Verpackungsangaben bilden eine eigene Prüfebene. Sie helfen Calk, einen Schokoriegel, ein Müsli oder einen Käse gegen das konkrete Produkt zu testen; sie legen aber nicht den generischen Wert für ein Grundnahrungsmittel fest. Das misst die Übereinstimmung mit der Angabe, nicht die Laborgenauigkeit des Lebensmittels in der Packung.
Der veröffentlichte Test von Calk vergleicht 1.803 Gerichtvarianten mit geprüften Rezept- und Nährwertreferenzen. Er misst die Übereinstimmung mit diesen Referenzen – nicht die exakte Zusammensetzung des Tellers vor dir.
81 % der getesteten Gerichte-Varianten liegen innerhalb von 10 % einer sorgfältig ausgewählten Rezept- oder Ernährungsquelle, und 99,7 % innerhalb von 20% — ganz ohne tägliches Wiegen.
Die detaillierten Bandbreiten, Ergebnisse zu verpackten Lebensmitteln und Hinweise zur Portionsschätzung stehen unter Wie genau ist Calk?.
Was diese Arbeit dir gibt#
Am Ende steht in der App ein einfaches Ergebnis: ein gebackener Lachs, ein gekochter Lachs, ein gebratener Lachs. Eine Mahlzeitenvorlage kann dieselben Zutatenoptionen wiederverwenden, das gesamte Gericht neu berechnen, wenn sich eine Wahl ändert, und genug Detail für den Monatsbericht behalten.

Was es immer noch nicht wissen kann#
- Deine genaue Portion. Calk kann das Lebensmittelmodell klarer machen; es kann nicht sehen, wie viel du gegessen hast.
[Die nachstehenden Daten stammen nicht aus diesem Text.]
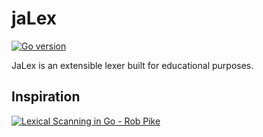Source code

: # jaLex

[![Go version](https://img.shields.io/github/go-mod/go-version/mgjules/jalex.svg)](https://pkg.go.dev/github.com/mgjules/jalex)

JaLex is an extensible lexer built for educational purposes.

## Inspiration

[![Lexical Scanning in Go - Rob Pike](https://i.ytimg.com/vi/HxaD_trXwRE/hq720.jpg?sqp=-oaymwEcCOgCEMoBSFXyq4qpAw4IARUAAIhCGAFwAcABBg==&rs=AOn4CLA6mZMAdJn173zXE_yGbvBvjc4Ftw)](https://www.youtube.com/watch?v=HxaD_trXwRE)
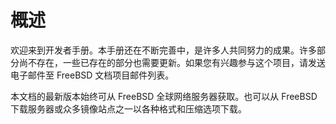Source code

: # 概述


欢迎来到开发者手册。本手册还在不断完善中，是许多人共同努力的成果。许多部分尚不存在，一些已存在的部分也需要更新。如果您有兴趣参与这个项目，请发送电子邮件至 FreeBSD 文档项目邮件列表。

本文档的最新版本始终可从 FreeBSD 全球网络服务器获取。也可以从 FreeBSD 下载服务器或众多镜像站点之一以各种格式和压缩选项下载。
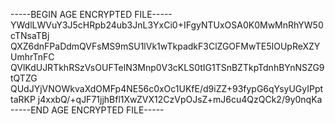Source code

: -----BEGIN AGE ENCRYPTED FILE-----
YWdlLWVuY3J5cHRpb24ub3JnL3YxCi0+IFgyNTUxOSA0K0MwMnRhYW50cTNsaTBj
QXZ6dnFPaDdmQVFsMS9mSU1lVk1wTkpadkF3ClZGOFMwTE5IOUpReXZYUmhrTnFC
QVlKdUJRTkhRSzVsOUFTelN3Mnp0V3cKLS0tIG1TSnBZTkpTdnhBYnNSZG9tQTZG
QUdJYjVNOWkvaXdOMFp4NE56c0xOc1UKfE/d9iZZ+93fypG6qYsyUGyIPpttaRKP
j4xxbQ/+qJF71jjhBfl1XwZVX12CzVpOJsZ+mJ6cu4QzQCk2/9y0nqKa
-----END AGE ENCRYPTED FILE-----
- Ein verborgenes Restaurantrezept. Öl, Zucker und Zutatenverhältnisse, die niemand beobachtet hat, bleiben Schätzungen.
- Das exakte Etikett jeder Marke. Für eine bestimmte Packung kann ein aktuelles, korrekt erfasstes Etikett genauer sein als ein generisches Lebensmittelmodell.
- Jedes regionale Gericht. Der Katalog wächst noch. Fehlt eine Zutat oder ein Gericht, schreib an support@calk.me.
Calk sortiert die Quellen, bevor die Zahl bei dir ankommt, hält unpassende Lebensmittel auseinander, prüft das zusammengesetzte Gericht und benennt die verbleibenden Unbekannten. So bleibt der Katalog klein, ohne sich auf eine einzige Datenquelle zu verlassen.